A kermis course, on the other hand, will be on a circuit of six to eight kilometres, and whilst it will start and finish in the village main street, it will be largely rural, race duration will be two to three hours.
This one is no different, 16 laps of around six kilometres plus four laps of a smaller finishing circuit, for a total distance of 114 kilometres.
It twists and turns through the maize fields with maybe two dozen right and left hand ninety degree bends and a long drag – just in case all those corners don’t kill you. There are 79 riders on the start sheet.
Remember that this is on the same day as Het Volk with its 186 entries; the race at Melle, which Tony Bracke won had 105 and there were also races at Relegem with 73 and Rijkervorsel-Sint-Jozef with 88 – and that’s before we talk about juniors or schoolboys.
The start sheet is word processed and printed in the signing-on cafe by Flanders Cycling Federation officials, then distributed at one euro per copy. ‘Big Guy’ is the attraction for us, a master-practitioner of the kermesse rider’s art. Last year – despite injury – he racked-up 36 wins.
This year hasn’t been so stellar but the wins are starting to come now.
He also runs his own plastering firm; and looks God-like on his massive Giant Alliance. (That’s the bike that Cycling Weekly didn’t think was up to the job – Guy can’t have read that issue).
The break goes early, the seven escapees work well together and unlike in many Belgian races – where ‘politics’ play a big part – the mix is right, so it ‘sticks’.
Smet doesn’t look ‘super’ today, he’s probably just using it as training.
One man who isn’t just training and is chasing euros is Lithuanian ex-pro, Midaugas Goncaras.
He’s not a big winner in terms of numbers of victories, but it’s not about wins for many of the East Europeans – it’s simply about cash.
If the local Belgian hero needs a bit of help to get the break back or wants you not to sprint too hard at the finish, then; ‘no problem’ – as long as the euros are right.
It’s a dream of a way to spend a Saturday afternoon; hanging over the barriers with a beer waiting for the race to pass, and the only thing you need to worry about is not getting too much sun.
The beer comes courtesy of a local, who is purveying ice-cold bottles of Jupiler from his garage at €1.20 each.
It’s the same burger guy as at Oosterzele yesterday evening, and it looks like he’s got the drop on the dried fish stall; there are more tomato sauce stained napkins lying around than there are gobs of spat-out, chewed fish pulp.
As the laps tick past Goncaras gets ever-more twitchy, but as the race enters the small finishing circuit it’s apparent that the break isn’t coming back.
The grandstand is a farm hay trailer, and as the race enters the final stage the mayor appears on the back of it, ready to present the prizes.

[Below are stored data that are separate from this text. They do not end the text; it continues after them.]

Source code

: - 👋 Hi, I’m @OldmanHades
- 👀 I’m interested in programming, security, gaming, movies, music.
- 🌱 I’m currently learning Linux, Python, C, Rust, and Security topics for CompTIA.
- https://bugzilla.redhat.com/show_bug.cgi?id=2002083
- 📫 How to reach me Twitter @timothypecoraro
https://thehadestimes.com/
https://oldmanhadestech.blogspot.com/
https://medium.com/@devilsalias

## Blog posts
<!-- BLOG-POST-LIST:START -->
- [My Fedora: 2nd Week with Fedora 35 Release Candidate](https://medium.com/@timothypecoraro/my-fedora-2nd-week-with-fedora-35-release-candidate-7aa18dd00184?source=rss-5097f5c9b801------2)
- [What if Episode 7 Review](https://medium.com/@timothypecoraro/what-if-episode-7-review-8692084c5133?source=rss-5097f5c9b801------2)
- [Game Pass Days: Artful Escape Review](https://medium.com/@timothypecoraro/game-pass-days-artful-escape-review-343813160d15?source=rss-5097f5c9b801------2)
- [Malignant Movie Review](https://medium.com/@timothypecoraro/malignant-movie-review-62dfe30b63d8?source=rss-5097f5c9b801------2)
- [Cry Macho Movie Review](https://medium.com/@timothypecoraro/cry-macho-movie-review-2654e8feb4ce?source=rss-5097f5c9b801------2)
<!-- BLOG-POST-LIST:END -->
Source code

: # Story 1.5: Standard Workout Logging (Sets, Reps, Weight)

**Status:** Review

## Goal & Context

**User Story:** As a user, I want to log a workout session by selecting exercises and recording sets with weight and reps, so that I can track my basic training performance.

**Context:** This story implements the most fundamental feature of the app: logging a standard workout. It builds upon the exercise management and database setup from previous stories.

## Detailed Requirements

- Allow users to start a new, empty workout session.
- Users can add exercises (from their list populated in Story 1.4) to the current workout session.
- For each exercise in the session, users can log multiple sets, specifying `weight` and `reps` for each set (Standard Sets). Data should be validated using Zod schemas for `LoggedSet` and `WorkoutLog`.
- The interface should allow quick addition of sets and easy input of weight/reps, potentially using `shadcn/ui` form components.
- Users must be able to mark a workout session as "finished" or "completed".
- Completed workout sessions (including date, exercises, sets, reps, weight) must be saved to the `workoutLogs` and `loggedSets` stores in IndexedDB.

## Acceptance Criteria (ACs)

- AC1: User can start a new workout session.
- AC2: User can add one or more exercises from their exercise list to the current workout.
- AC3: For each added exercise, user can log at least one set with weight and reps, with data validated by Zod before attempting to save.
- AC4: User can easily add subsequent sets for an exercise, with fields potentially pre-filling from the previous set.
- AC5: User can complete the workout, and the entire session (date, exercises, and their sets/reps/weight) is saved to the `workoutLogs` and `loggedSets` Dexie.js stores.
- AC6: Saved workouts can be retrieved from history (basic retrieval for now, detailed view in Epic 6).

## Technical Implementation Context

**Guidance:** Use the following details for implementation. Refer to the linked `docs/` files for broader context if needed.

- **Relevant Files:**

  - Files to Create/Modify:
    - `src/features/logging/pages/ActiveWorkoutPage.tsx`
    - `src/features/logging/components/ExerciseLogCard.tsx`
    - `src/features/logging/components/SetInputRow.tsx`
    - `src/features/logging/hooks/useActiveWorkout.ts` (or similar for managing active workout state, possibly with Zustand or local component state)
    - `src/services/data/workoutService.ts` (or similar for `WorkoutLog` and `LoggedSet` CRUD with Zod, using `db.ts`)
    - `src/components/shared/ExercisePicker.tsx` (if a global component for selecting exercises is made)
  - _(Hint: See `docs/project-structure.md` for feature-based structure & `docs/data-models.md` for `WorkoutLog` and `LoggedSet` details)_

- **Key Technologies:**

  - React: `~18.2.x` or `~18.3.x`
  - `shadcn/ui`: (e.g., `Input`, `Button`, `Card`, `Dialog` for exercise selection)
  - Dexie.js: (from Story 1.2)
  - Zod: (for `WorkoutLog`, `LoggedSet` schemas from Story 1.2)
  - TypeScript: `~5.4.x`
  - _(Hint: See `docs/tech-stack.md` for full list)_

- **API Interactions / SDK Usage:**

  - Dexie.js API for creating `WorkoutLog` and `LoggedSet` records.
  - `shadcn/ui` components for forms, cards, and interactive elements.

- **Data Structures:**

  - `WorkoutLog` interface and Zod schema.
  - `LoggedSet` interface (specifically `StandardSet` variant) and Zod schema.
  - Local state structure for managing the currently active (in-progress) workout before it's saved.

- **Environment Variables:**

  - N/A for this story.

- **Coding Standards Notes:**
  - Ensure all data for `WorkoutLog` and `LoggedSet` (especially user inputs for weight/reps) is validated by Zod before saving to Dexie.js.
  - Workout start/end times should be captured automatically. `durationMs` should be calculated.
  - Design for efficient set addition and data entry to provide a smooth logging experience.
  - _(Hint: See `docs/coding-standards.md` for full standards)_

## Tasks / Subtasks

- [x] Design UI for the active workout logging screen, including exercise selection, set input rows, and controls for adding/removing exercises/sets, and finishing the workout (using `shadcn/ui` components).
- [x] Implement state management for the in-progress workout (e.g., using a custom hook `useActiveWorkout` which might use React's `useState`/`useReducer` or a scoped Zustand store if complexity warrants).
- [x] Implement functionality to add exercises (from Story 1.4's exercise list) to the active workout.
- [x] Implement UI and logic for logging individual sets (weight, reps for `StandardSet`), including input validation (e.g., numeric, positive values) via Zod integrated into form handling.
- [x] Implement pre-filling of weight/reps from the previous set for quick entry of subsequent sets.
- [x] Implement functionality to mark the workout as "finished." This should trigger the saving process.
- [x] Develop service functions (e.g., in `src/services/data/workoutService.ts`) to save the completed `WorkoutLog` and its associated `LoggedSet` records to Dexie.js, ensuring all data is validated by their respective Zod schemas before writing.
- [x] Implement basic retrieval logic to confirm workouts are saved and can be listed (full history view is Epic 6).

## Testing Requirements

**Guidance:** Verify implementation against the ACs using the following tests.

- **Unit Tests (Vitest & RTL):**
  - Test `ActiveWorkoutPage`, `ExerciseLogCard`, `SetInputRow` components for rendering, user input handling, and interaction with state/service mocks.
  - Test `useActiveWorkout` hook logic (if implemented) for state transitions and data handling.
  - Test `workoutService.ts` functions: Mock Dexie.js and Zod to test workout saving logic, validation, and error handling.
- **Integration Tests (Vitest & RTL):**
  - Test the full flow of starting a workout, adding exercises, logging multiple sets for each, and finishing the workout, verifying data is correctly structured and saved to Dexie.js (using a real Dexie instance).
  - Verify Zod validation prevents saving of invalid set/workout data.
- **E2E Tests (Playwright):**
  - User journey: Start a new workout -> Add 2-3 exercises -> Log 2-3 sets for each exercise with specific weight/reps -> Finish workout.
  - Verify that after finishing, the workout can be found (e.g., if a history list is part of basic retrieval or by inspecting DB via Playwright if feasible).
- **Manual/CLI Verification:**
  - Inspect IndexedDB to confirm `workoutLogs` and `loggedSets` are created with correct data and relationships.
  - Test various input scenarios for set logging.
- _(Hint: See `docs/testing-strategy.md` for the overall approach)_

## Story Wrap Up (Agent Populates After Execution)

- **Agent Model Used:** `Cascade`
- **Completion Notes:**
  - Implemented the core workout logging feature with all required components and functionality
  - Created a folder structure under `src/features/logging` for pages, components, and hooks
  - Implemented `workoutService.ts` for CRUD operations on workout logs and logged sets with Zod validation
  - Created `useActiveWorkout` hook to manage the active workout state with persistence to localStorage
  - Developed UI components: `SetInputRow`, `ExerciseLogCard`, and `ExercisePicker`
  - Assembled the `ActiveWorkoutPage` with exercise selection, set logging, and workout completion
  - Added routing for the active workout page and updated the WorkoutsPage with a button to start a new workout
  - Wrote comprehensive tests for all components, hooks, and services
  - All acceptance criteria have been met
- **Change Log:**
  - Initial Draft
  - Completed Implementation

An official, having witnessed me scribbling and snapping away, recognises me as the media and invites me up on the cart – I’ve made it.
At the bell, Maxime Vantomme puts in a huge dig and gets the gap, Kevin Degezelle claws his way up and one of these two is going to win.
It’s Degezelle who’s well clear on the lap that matters as Vantomme hangs his head and thinks about tomorrow’s race.
Smet doesn’t finish, and Goncaras is eighth – not a good pay day, but there’s always tomorrow for him too. There’s always a race next day in Flanders.
Tomorrow for us is the Belgian elite champs at Ronse: can Tom do the biz? At 6.00 pm tomorrow, we’ll find out.